How do we test this? Maybe we don’t. Rebecca describes a minimalist style of programming as one where you don’t do something if it isn’t buying you information. For example, suppose our test suite takes eight minutes to run, with a bunch of verifications in there for things that have always worked. Why are we always running tests that always pass? Maybe we can save that for a pre-release step, and keep our development suite a fast feedback loop of the kind that prompted us to introduce tests in the first place. Taken further, maybe we can focus our use of each of our tests on the circumstance in which it shines. What we need a test to do differs depending on whether we are relying on this particular test chiefly for guidance in writing/designing the code, checking it for regressions, or documenting code for other developers.

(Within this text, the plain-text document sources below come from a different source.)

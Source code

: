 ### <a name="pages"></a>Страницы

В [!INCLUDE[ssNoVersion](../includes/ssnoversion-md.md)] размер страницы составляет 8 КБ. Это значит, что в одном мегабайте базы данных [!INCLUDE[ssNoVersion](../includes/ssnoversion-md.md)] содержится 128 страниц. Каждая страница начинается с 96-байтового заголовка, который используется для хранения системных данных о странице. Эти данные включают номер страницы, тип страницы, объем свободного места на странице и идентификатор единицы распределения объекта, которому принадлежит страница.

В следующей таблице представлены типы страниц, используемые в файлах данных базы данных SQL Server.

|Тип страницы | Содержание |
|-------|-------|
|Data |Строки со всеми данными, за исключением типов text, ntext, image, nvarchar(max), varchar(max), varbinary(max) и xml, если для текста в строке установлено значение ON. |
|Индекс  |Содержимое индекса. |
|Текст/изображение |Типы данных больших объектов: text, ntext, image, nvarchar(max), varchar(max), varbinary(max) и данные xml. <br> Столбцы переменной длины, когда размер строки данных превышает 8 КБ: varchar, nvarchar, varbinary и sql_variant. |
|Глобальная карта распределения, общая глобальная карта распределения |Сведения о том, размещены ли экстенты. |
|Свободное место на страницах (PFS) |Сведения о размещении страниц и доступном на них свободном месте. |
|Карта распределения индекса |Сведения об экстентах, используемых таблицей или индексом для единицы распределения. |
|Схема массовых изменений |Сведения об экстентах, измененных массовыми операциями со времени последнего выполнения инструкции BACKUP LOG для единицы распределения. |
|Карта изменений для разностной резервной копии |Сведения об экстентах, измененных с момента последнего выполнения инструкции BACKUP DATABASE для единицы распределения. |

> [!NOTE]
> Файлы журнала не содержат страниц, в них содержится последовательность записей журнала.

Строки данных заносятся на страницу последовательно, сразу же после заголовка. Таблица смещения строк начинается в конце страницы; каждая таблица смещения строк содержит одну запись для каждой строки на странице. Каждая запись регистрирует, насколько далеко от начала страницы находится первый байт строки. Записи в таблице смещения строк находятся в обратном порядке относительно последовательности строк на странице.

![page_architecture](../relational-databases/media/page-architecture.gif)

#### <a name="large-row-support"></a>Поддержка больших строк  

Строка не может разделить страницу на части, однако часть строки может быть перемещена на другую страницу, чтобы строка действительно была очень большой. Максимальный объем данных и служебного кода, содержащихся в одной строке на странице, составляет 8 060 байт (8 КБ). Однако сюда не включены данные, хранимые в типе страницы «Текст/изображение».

And then there’s the non-deterministic code.
As we turn further toward data automation in our implementations, these cases will appear more often. Here, we’re testing code whose outcome might differ across runs with identical inputs. I spend a lot of time, as a data engineer working on the sanitation of large volumes of search data, thinking about the gold standard for verifying that data.

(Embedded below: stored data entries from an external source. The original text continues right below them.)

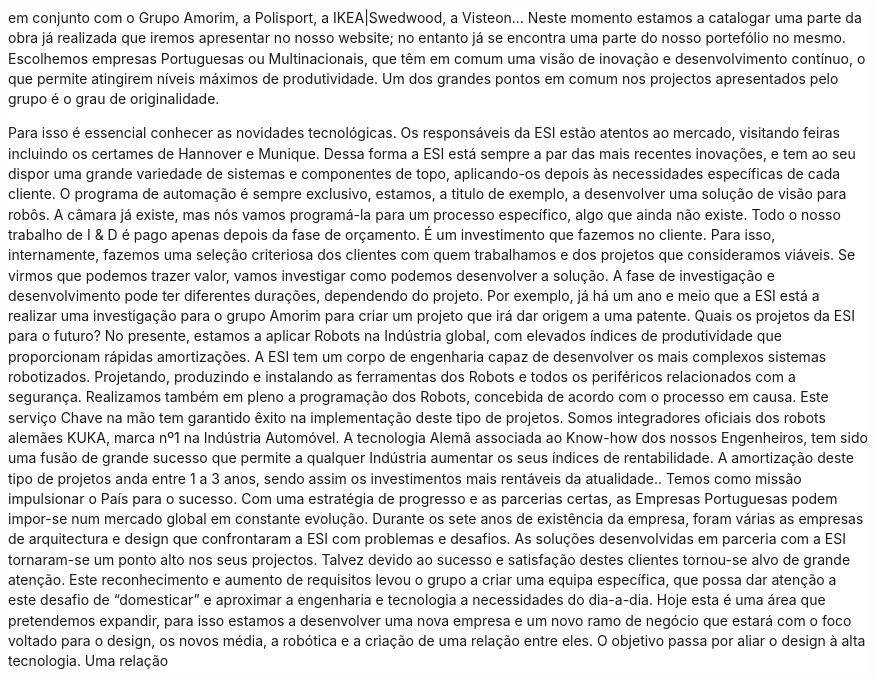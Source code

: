 em conjunto com o Grupo Amorim, a Polisport, a
IKEA|Swedwood, a Visteon…
Neste momento estamos a catalogar uma parte da
obra já realizada que iremos apresentar no nosso
website; no entanto já se encontra uma parte do
nosso portefólio no mesmo. Escolhemos empresas
Portuguesas ou Multinacionais, que têm em comum
uma visão de inovação e desenvolvimento contínuo,
o que permite atingirem níveis máximos de produtividade.
Um dos grandes pontos em comum nos projectos
apresentados pelo grupo é o grau de originalidade.

Para isso é essencial conhecer as novidades tecnológicas. Os responsáveis da ESI estão atentos
ao mercado, visitando feiras incluindo os certames
de Hannover e Munique. Dessa forma a ESI está
sempre a par das mais recentes inovações, e tem
ao seu dispor uma grande variedade de sistemas
e componentes de topo, aplicando-os depois às necessidades específicas de cada cliente.
O programa de automação é sempre exclusivo, estamos, a titulo de exemplo, a desenvolver uma solução de visão para robôs. A câmara já existe, mas
nós vamos programá-la para um processo específico, algo que ainda não existe.
Todo o nosso trabalho de I & D é pago apenas depois da fase de orçamento. É um investimento que
fazemos no cliente. Para isso, internamente, fazemos uma seleção criteriosa dos clientes com quem
trabalhamos e dos projetos que consideramos viáveis. Se virmos que podemos trazer valor, vamos
investigar como podemos desenvolver a solução.
A fase de investigação e desenvolvimento pode ter
diferentes durações, dependendo do projeto. Por
exemplo, já há um ano e meio que a ESI está a
realizar uma investigação para o grupo Amorim para
criar um projeto que irá dar origem a uma patente.
Quais os projetos da ESI para o futuro?
No presente, estamos a aplicar Robots na Indústria
global, com elevados índices de produtividade que
proporcionam rápidas amortizações. A ESI tem um
corpo de engenharia capaz de desenvolver os mais
complexos sistemas robotizados. Projetando, produzindo e instalando as ferramentas dos Robots e
todos os periféricos relacionados com a segurança.
Realizamos também em pleno a programação dos
Robots, concebida de acordo com o processo em
causa.
Este serviço Chave na mão tem garantido êxito na
implementação deste tipo de projetos. Somos integradores oficiais dos robots alemães KUKA, marca
nº1 na Indústria Automóvel. A tecnologia Alemã
associada ao Know-how dos nossos Engenheiros,
tem sido uma fusão de grande sucesso que permite
a qualquer Indústria aumentar os seus índices de
rentabilidade. A amortização deste tipo de projetos
anda entre 1 a 3 anos, sendo assim os investimentos mais rentáveis da atualidade..
Temos como missão impulsionar o País para o sucesso. Com uma estratégia de progresso e as parcerias certas, as Empresas Portuguesas podem impor-se num mercado global em constante evolução.
Durante os sete anos de existência da empresa,
foram várias as empresas de arquitectura e design
que confrontaram a ESI com problemas e desafios.
As soluções desenvolvidas em parceria com a ESI
tornaram-se um ponto alto nos seus projectos. Talvez devido ao sucesso e satisfação destes clientes
tornou-se alvo de grande atenção. Este reconhecimento e aumento de requisitos levou o grupo a
criar uma equipa específica, que possa dar atenção
a este desafio de “domesticar” e aproximar a engenharia e tecnologia a necessidades do dia-a-dia.
Hoje esta é uma área que pretendemos expandir,
para isso estamos a desenvolver uma nova empresa
e um novo ramo de negócio que estará com o foco
voltado para o design, os novos média, a robótica e
a criação de uma relação entre eles. O objetivo passa por aliar o design à alta tecnologia. Uma relação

The goal here is not necessarily to test the input-to-output path. It is instead to test the assumptions that drove our original design. Suppose that our search sanitation strategy is predicated on search terms being largely in English or maybe Spanish. That works great as long as the storage of sanitized data lives in a beta test group populated from United States search customers. What happens when that sanitation algorithm performs well, and the product team decides to open it up to global use? One of the assumptions that made this algorithm effective has now become obsolete, and my verification system better catch it. But I’m not gonna be able to catch this by individually verifying a scattershot sample of search terms that a global audience might possibly submit. I need something more holistic. More on that in a future post.

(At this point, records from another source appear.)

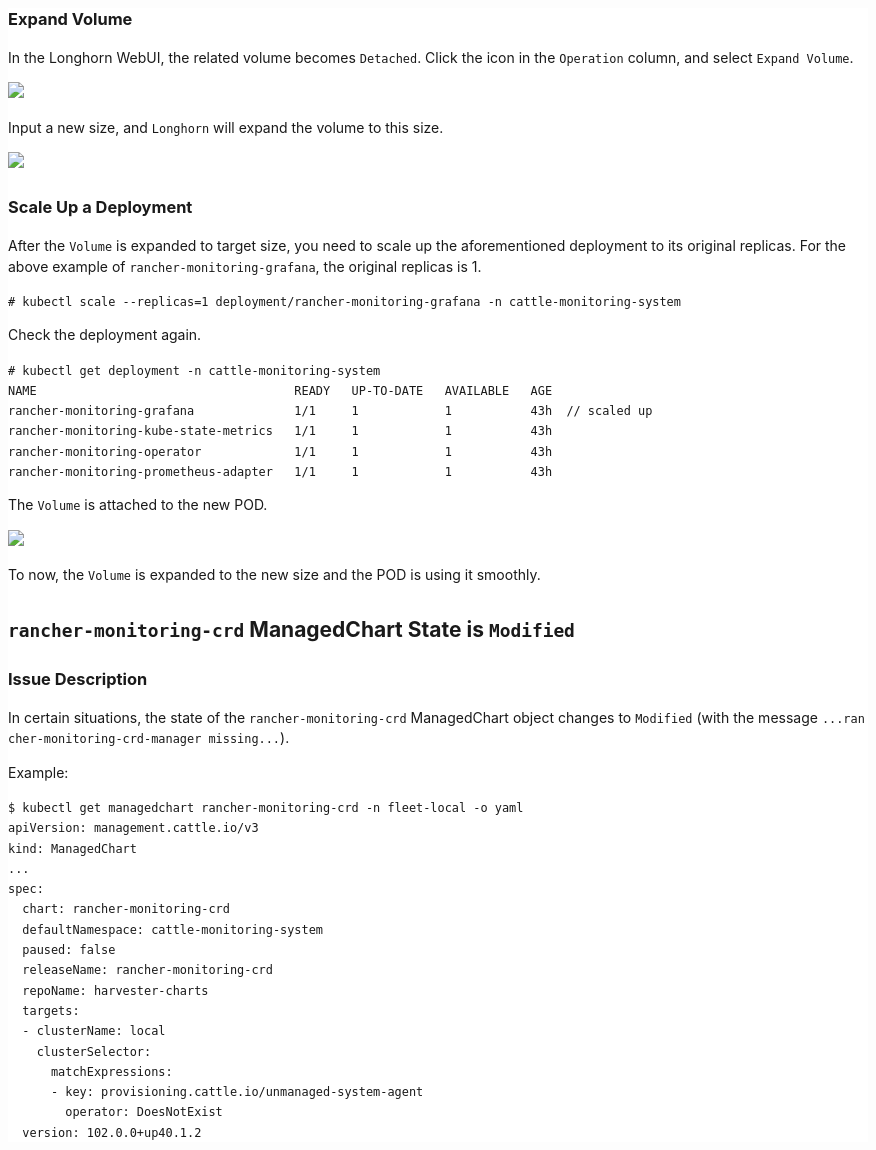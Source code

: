 ### Expand Volume

In the Longhorn WebUI, the related volume becomes `Detached`. Click the icon in the `Operation` column, and select `Expand Volume`.

![](/img/v1.2/troubleshooting/4-select-volume-to-expand.png)

Input a new size, and `Longhorn` will expand the volume to this size.

![](/img/v1.2/troubleshooting/5-expand-volue-to-new-size.png)

### Scale Up a Deployment

After the `Volume` is expanded to target size, you need to scale up the aforementioned deployment to its original replicas. For the above example of `rancher-monitoring-grafana`, the original replicas is 1.

```
# kubectl scale --replicas=1 deployment/rancher-monitoring-grafana -n cattle-monitoring-system

```

Check the deployment again.

```
# kubectl get deployment -n cattle-monitoring-system
NAME                                    READY   UP-TO-DATE   AVAILABLE   AGE
rancher-monitoring-grafana              1/1     1            1           43h  // scaled up
rancher-monitoring-kube-state-metrics   1/1     1            1           43h
rancher-monitoring-operator             1/1     1            1           43h
rancher-monitoring-prometheus-adapter   1/1     1            1           43h
```

The `Volume` is attached to the new POD.

![](/img/v1.2/troubleshooting/6-after-scale-up.png)

To now, the `Volume` is expanded to the new size and the POD is using it smoothly.

## `rancher-monitoring-crd` ManagedChart State is `Modified`

### Issue Description

In certain situations, the state of the `rancher-monitoring-crd` ManagedChart object changes to `Modified` (with the message `...rancher-monitoring-crd-manager missing...`).

Example:

```
$ kubectl get managedchart rancher-monitoring-crd -n fleet-local -o yaml
apiVersion: management.cattle.io/v3
kind: ManagedChart
...
spec:
  chart: rancher-monitoring-crd
  defaultNamespace: cattle-monitoring-system
  paused: false
  releaseName: rancher-monitoring-crd
  repoName: harvester-charts
  targets:
  - clusterName: local
    clusterSelector:
      matchExpressions:
      - key: provisioning.cattle.io/unmanaged-system-agent
        operator: DoesNotExist
  version: 102.0.0+up40.1.2
```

In the meantime, we need a mechanism to evaluate test utility in a given circumstance.
That is, we need a series of heuristics to use. Rebecca introduces three kinds of heuristics:
- Values. These are context-dependent. A value might be minimalism, for example. We can turn back to these when we’re making decisions to help us choose the path whose tradeoffs best match the things we say we care about the most.
- Triggers to action with no guarantee. A commitment not to DRY up code until we see it in three places, for example. This might compete with context: maybe there are cases where we don’t want to use this rule. It helps to know what those are.
- Heuristics that drive other heuristics. I have a risk analysis procedure for development teams where I ask folks to rate the risks in their system on a binary classification system. They choose whether a risk is catastrophic or not, whether it’s likely or not, and whether it’s insidious or not. And then they roughly prioritize risks based on how many of these binary labels each risk has. The binary classification system informs the prioritization system, and each is a rough proxy for reality designed to give otherwise unmoored developers a direction.
Much of the utility of heuristics comes from providing direction in slippery situations where it’s easy to become unmoored.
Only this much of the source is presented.